* YOUR INSTRUCTIONS: Down to the last line, transcribe the records verbatim and exclude the images.

* RECORDS:
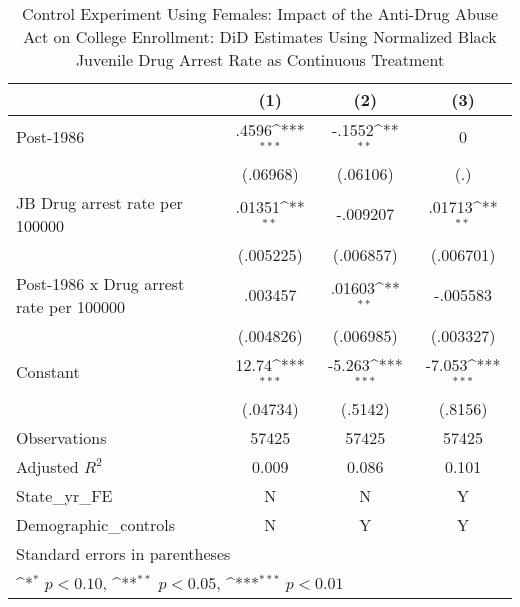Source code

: \begin{table}[htbp]\centering
\def\sym#1{\ifmmode^{#1}\else\(^{#1}\)\fi}
\caption{Control Experiment Using Females: Impact of the Anti-Drug Abuse Act on College Enrollment: DiD Estimates Using Normalized Black Juvenile Drug Arrest Rate as Continuous Treatment}
\begin{tabular}{l*{3}{c}}
\hline\hline
                    &\multicolumn{1}{c}{(1)}         &\multicolumn{1}{c}{(2)}         &\multicolumn{1}{c}{(3)}         \\
\hline
Post-1986           &       .4596\sym{***}&      -.1552\sym{**} &           0         \\
                    &    (.06968)         &    (.06106)         &         (.)         \\
[1em]
JB Drug arrest rate per 100000&      .01351\sym{**} &    -.009207         &      .01713\sym{**} \\
                    &   (.005225)         &   (.006857)         &   (.006701)         \\
[1em]
Post-1986 x Drug arrest rate per 100000&     .003457         &      .01603\sym{**} &    -.005583         \\
                    &   (.004826)         &   (.006985)         &   (.003327)         \\
[1em]
Constant            &       12.74\sym{***}&      -5.263\sym{***}&      -7.053\sym{***}\\
                    &    (.04734)         &     (.5142)         &     (.8156)         \\
\hline
Observations        &       57425         &       57425         &       57425         \\
Adjusted \(R^{2}\)  &       0.009         &       0.086         &       0.101         \\
State\_yr\_FE         &           N         &           N         &           Y         \\
Demographic\_controls&           N         &           Y         &           Y         \\
\hline\hline
\multicolumn{4}{l}{\footnotesize Standard errors in parentheses}\\
\multicolumn{4}{l}{\footnotesize \sym{*} \(p<0.10\), \sym{**} \(p<0.05\), \sym{***} \(p<0.01\)}\\
\end{tabular}
\end{table}
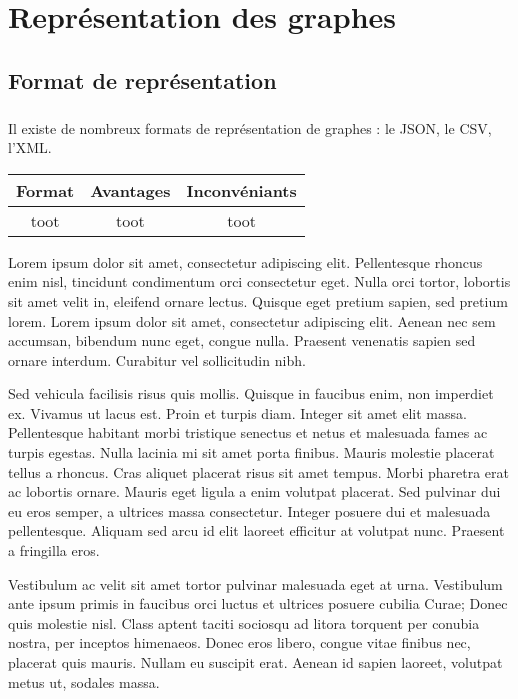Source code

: \chapter{Représentation des graphes}
\section{Format de représentation}
  \paragraph{}
  Il existe de nombreux formats de représentation de graphes : le JSON, le CSV, l'XML.
  
  \begin{table}
   \begin{tabular}{|c|c|c|}
    \hline
    Format & Avantages & Inconvéniants \\
    \hline
    \hline
    toot & toot & toot \\
    \hline
   \end{tabular}

  \end{table}
  

Lorem ipsum dolor sit amet, consectetur adipiscing elit. Pellentesque rhoncus enim nisl, tincidunt condimentum orci consectetur eget. Nulla orci tortor, lobortis sit amet velit in, eleifend ornare lectus. Quisque eget pretium sapien, sed pretium lorem. Lorem ipsum dolor sit amet, consectetur adipiscing elit. Aenean nec sem accumsan, bibendum nunc eget, congue nulla. Praesent venenatis sapien sed ornare interdum. Curabitur vel sollicitudin nibh.

Sed vehicula facilisis risus quis mollis. Quisque in faucibus enim, non imperdiet ex. Vivamus ut lacus est. Proin et turpis diam. Integer sit amet elit massa. Pellentesque habitant morbi tristique senectus et netus et malesuada fames ac turpis egestas. Nulla lacinia mi sit amet porta finibus. Mauris molestie placerat tellus a rhoncus. Cras aliquet placerat risus sit amet tempus. Morbi pharetra erat ac lobortis ornare. Mauris eget ligula a enim volutpat placerat. Sed pulvinar dui eu eros semper, a ultrices massa consectetur. Integer posuere dui et malesuada pellentesque. Aliquam sed arcu id elit laoreet efficitur at volutpat nunc. Praesent a fringilla eros.

Vestibulum ac velit sit amet tortor pulvinar malesuada eget at urna. Vestibulum ante ipsum primis in faucibus orci luctus et ultrices posuere cubilia Curae; Donec quis molestie nisl. Class aptent taciti sociosqu ad litora torquent per conubia nostra, per inceptos himenaeos. Donec eros libero, congue vitae finibus nec, placerat quis mauris. Nullam eu suscipit erat. Aenean id sapien laoreet, volutpat metus ut, sodales massa.

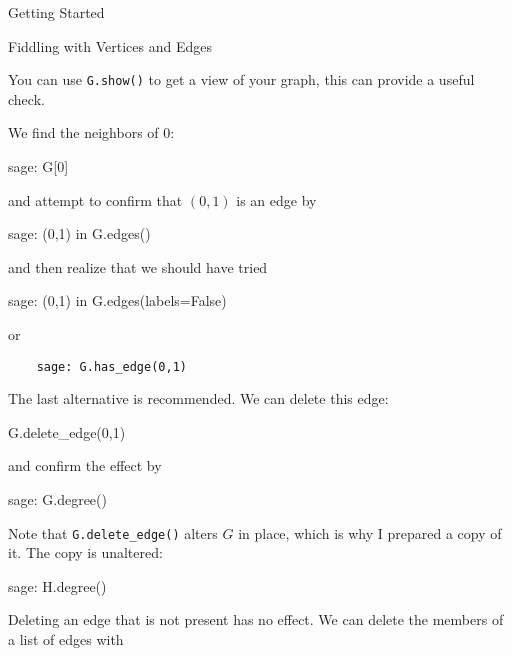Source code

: \begin{chap}{Getting Started}
\begin{sect}{Fiddling with Vertices and Edges}
%
\begin{para}
You can use \verb|G.show()| to get a view of your graph, this can provide
a useful check.
\end{para}
%
\begin{para}
We find the neighbors of 0:
\end{para}
%
\begin{sageexample}
    sage: G[0]
\end{sageexample}
%
\begin{para}    
and attempt to confirm that $(0,1)$ is an edge by
\end{para}
%
\begin{sageexample}
    sage: (0,1) in G.edges()
\end{sageexample}
%
\begin{para}
and then realize that we should have tried
\end{para}
%
\begin{sageexample}
    sage: (0,1) in G.edges(labels=False)
\end{sageexample}
%
\begin{para}
or
\end{para}
%
\begin{verbatim}
    sage: G.has_edge(0,1)
\end{verbatim}
%
\begin{para}
The last alternative is recommended.
We can delete this edge:
\end{para}
%
\begin{sageblock}
G.delete_edge(0,1)
\end{sageblock}
%
\begin{para}
and confirm the effect by
\end{para}
%
\begin{para}
\begin{sageexample}
    sage: G.degree()
\end{sageexample}
\end{para}
%
\begin{para}
Note that \verb|G.delete_edge()| alters $G$ in place, which is why I
prepared a copy of it. The copy is unaltered:
\end{para}
%
\begin{sageexample}
    sage: H.degree()
\end{sageexample}
%
\begin{para}
Deleting an edge that is not present has no effect. We can delete
the members of a list of edges with 
\end{para}
%
\begin{verbatim}

\end{verbatim}
\end{sect}
\end{chap}
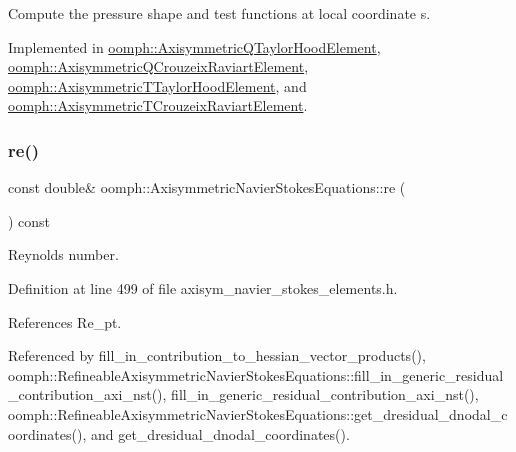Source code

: Compute the pressure shape and test functions at local coordinate s. 



Implemented in \hyperlink{classoomph_1_1AxisymmetricQTaylorHoodElement_abdb9779d344d9dbe51260e8d01852737}{oomph\+::\+Axisymmetric\+Q\+Taylor\+Hood\+Element}, \hyperlink{classoomph_1_1AxisymmetricQCrouzeixRaviartElement_af131ceee4d1612696b66ce7ac3a866d1}{oomph\+::\+Axisymmetric\+Q\+Crouzeix\+Raviart\+Element}, \hyperlink{classoomph_1_1AxisymmetricTTaylorHoodElement_acaeacbb982949d5f9c6b3afec8b98de9}{oomph\+::\+Axisymmetric\+T\+Taylor\+Hood\+Element}, and \hyperlink{classoomph_1_1AxisymmetricTCrouzeixRaviartElement_adb45e981a3fbe7894f14264bd13e1b7f}{oomph\+::\+Axisymmetric\+T\+Crouzeix\+Raviart\+Element}.

\mbox{\label{classoomph_1_1AxisymmetricNavierStokesEquations_a5326eb9f37e9ca42103ea7c72622a415}} 
\subsubsection{\texorpdfstring{re()}{re()}}
{\footnotesize\ttfamily const double\& oomph\+::\+Axisymmetric\+Navier\+Stokes\+Equations\+::re (\begin{DoxyParamCaption}{ }\end{DoxyParamCaption}) const\hspace{0.3cm}{\ttfamily [inline]}}



Reynolds number. 



Definition at line 499 of file axisym\+\_\+navier\+\_\+stokes\+\_\+elements.\+h.



References Re\+\_\+pt.



Referenced by fill\+\_\+in\+\_\+contribution\+\_\+to\+\_\+hessian\+\_\+vector\+\_\+products(), oomph\+::\+Refineable\+Axisymmetric\+Navier\+Stokes\+Equations\+::fill\+\_\+in\+\_\+generic\+\_\+residual\+\_\+contribution\+\_\+axi\+\_\+nst(), fill\+\_\+in\+\_\+generic\+\_\+residual\+\_\+contribution\+\_\+axi\+\_\+nst(), oomph\+::\+Refineable\+Axisymmetric\+Navier\+Stokes\+Equations\+::get\+\_\+dresidual\+\_\+dnodal\+\_\+coordinates(), and get\+\_\+dresidual\+\_\+dnodal\+\_\+coordinates().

* ANSWER TO THE PROBLEM:
Source code

: \begin{table}[htbp]\centering
\def\sym#1{\ifmmode^{#1}\else\(^{#1}\)\fi}
\caption{Control Experiment Using Females: Impact of the Anti-Drug Abuse Act on College Enrollment: DiD Estimates Using Normalized Black Juvenile Drug Arrest Rate as Continuous Treatment}
\begin{tabular}{l*{3}{c}}
\hline\hline
                    &\multicolumn{1}{c}{(1)}         &\multicolumn{1}{c}{(2)}         &\multicolumn{1}{c}{(3)}         \\
\hline
Post-1986           &       .4596\sym{***}&      -.1552\sym{**} &           0         \\
                    &    (.06968)         &    (.06106)         &         (.)         \\
[1em]
JB Drug arrest rate per 100000&      .01351\sym{**} &    -.009207         &      .01713\sym{**} \\
                    &   (.005225)         &   (.006857)         &   (.006701)         \\
[1em]
Post-1986 x Drug arrest rate per 100000&     .003457         &      .01603\sym{**} &    -.005583         \\
                    &   (.004826)         &   (.006985)         &   (.003327)         \\
[1em]
Constant            &       12.74\sym{***}&      -5.263\sym{***}&      -7.053\sym{***}\\
                    &    (.04734)         &     (.5142)         &     (.8156)         \\
\hline
Observations        &       57425         &       57425         &       57425         \\
Adjusted \(R^{2}\)  &       0.009         &       0.086         &       0.101         \\
State\_yr\_FE         &           N         &           N         &           Y         \\
Demographic\_controls&           N         &           Y         &           Y         \\
\hline\hline
\multicolumn{4}{l}{\footnotesize Standard errors in parentheses}\\
\multicolumn{4}{l}{\footnotesize \sym{*} \(p<0.10\), \sym{**} \(p<0.05\), \sym{***} \(p<0.01\)}\\
\end{tabular}
\end{table}
Source code

: \chapter{Représentation des graphes}
\section{Format de représentation}
  \paragraph{}
  Il existe de nombreux formats de représentation de graphes : le JSON, le CSV, l'XML.
  
  \begin{table}
   \begin{tabular}{|c|c|c|}
    \hline
    Format & Avantages & Inconvéniants \\
    \hline
    \hline
    toot & toot & toot \\
    \hline
   \end{tabular}

  \end{table}
  

Lorem ipsum dolor sit amet, consectetur adipiscing elit. Pellentesque rhoncus enim nisl, tincidunt condimentum orci consectetur eget. Nulla orci tortor, lobortis sit amet velit in, eleifend ornare lectus. Quisque eget pretium sapien, sed pretium lorem. Lorem ipsum dolor sit amet, consectetur adipiscing elit. Aenean nec sem accumsan, bibendum nunc eget, congue nulla. Praesent venenatis sapien sed ornare interdum. Curabitur vel sollicitudin nibh.

Sed vehicula facilisis risus quis mollis. Quisque in faucibus enim, non imperdiet ex. Vivamus ut lacus est. Proin et turpis diam. Integer sit amet elit massa. Pellentesque habitant morbi tristique senectus et netus et malesuada fames ac turpis egestas. Nulla lacinia mi sit amet porta finibus. Mauris molestie placerat tellus a rhoncus. Cras aliquet placerat risus sit amet tempus. Morbi pharetra erat ac lobortis ornare. Mauris eget ligula a enim volutpat placerat. Sed pulvinar dui eu eros semper, a ultrices massa consectetur. Integer posuere dui et malesuada pellentesque. Aliquam sed arcu id elit laoreet efficitur at volutpat nunc. Praesent a fringilla eros.

Vestibulum ac velit sit amet tortor pulvinar malesuada eget at urna. Vestibulum ante ipsum primis in faucibus orci luctus et ultrices posuere cubilia Curae; Donec quis molestie nisl. Class aptent taciti sociosqu ad litora torquent per conubia nostra, per inceptos himenaeos. Donec eros libero, congue vitae finibus nec, placerat quis mauris. Nullam eu suscipit erat. Aenean id sapien laoreet, volutpat metus ut, sodales massa.

Source code

: \begin{chap}{Getting Started}
\begin{sect}{Fiddling with Vertices and Edges}
%
\begin{para}
You can use \verb|G.show()| to get a view of your graph, this can provide
a useful check.
\end{para}
%
\begin{para}
We find the neighbors of 0:
\end{para}
%
\begin{sageexample}
    sage: G[0]
\end{sageexample}
%
\begin{para}    
and attempt to confirm that $(0,1)$ is an edge by
\end{para}
%
\begin{sageexample}
    sage: (0,1) in G.edges()
\end{sageexample}
%
\begin{para}
and then realize that we should have tried
\end{para}
%
\begin{sageexample}
    sage: (0,1) in G.edges(labels=False)
\end{sageexample}
%
\begin{para}
or
\end{para}
%
\begin{verbatim}
    sage: G.has_edge(0,1)
\end{verbatim}
%
\begin{para}
The last alternative is recommended.
We can delete this edge:
\end{para}
%
\begin{sageblock}
G.delete_edge(0,1)
\end{sageblock}
%
\begin{para}
and confirm the effect by
\end{para}
%
\begin{para}
\begin{sageexample}
    sage: G.degree()
\end{sageexample}
\end{para}
%
\begin{para}
Note that \verb|G.delete_edge()| alters $G$ in place, which is why I
prepared a copy of it. The copy is unaltered:
\end{para}
%
\begin{sageexample}
    sage: H.degree()
\end{sageexample}
%
\begin{para}
Deleting an edge that is not present has no effect. We can delete
the members of a list of edges with 
\end{para}
%
\begin{verbatim}

\end{verbatim}
\end{sect}
\end{chap}
Source code

: Compute the pressure shape and test functions at local coordinate s. 



Implemented in \hyperlink{classoomph_1_1AxisymmetricQTaylorHoodElement_abdb9779d344d9dbe51260e8d01852737}{oomph\+::\+Axisymmetric\+Q\+Taylor\+Hood\+Element}, \hyperlink{classoomph_1_1AxisymmetricQCrouzeixRaviartElement_af131ceee4d1612696b66ce7ac3a866d1}{oomph\+::\+Axisymmetric\+Q\+Crouzeix\+Raviart\+Element}, \hyperlink{classoomph_1_1AxisymmetricTTaylorHoodElement_acaeacbb982949d5f9c6b3afec8b98de9}{oomph\+::\+Axisymmetric\+T\+Taylor\+Hood\+Element}, and \hyperlink{classoomph_1_1AxisymmetricTCrouzeixRaviartElement_adb45e981a3fbe7894f14264bd13e1b7f}{oomph\+::\+Axisymmetric\+T\+Crouzeix\+Raviart\+Element}.

\mbox{\label{classoomph_1_1AxisymmetricNavierStokesEquations_a5326eb9f37e9ca42103ea7c72622a415}} 
\subsubsection{\texorpdfstring{re()}{re()}}
{\footnotesize\ttfamily const double\& oomph\+::\+Axisymmetric\+Navier\+Stokes\+Equations\+::re (\begin{DoxyParamCaption}{ }\end{DoxyParamCaption}) const\hspace{0.3cm}{\ttfamily [inline]}}



Reynolds number. 



Definition at line 499 of file axisym\+\_\+navier\+\_\+stokes\+\_\+elements.\+h.



References Re\+\_\+pt.



Referenced by fill\+\_\+in\+\_\+contribution\+\_\+to\+\_\+hessian\+\_\+vector\+\_\+products(), oomph\+::\+Refineable\+Axisymmetric\+Navier\+Stokes\+Equations\+::fill\+\_\+in\+\_\+generic\+\_\+residual\+\_\+contribution\+\_\+axi\+\_\+nst(), fill\+\_\+in\+\_\+generic\+\_\+residual\+\_\+contribution\+\_\+axi\+\_\+nst(), oomph\+::\+Refineable\+Axisymmetric\+Navier\+Stokes\+Equations\+::get\+\_\+dresidual\+\_\+dnodal\+\_\+coordinates(), and get\+\_\+dresidual\+\_\+dnodal\+\_\+coordinates().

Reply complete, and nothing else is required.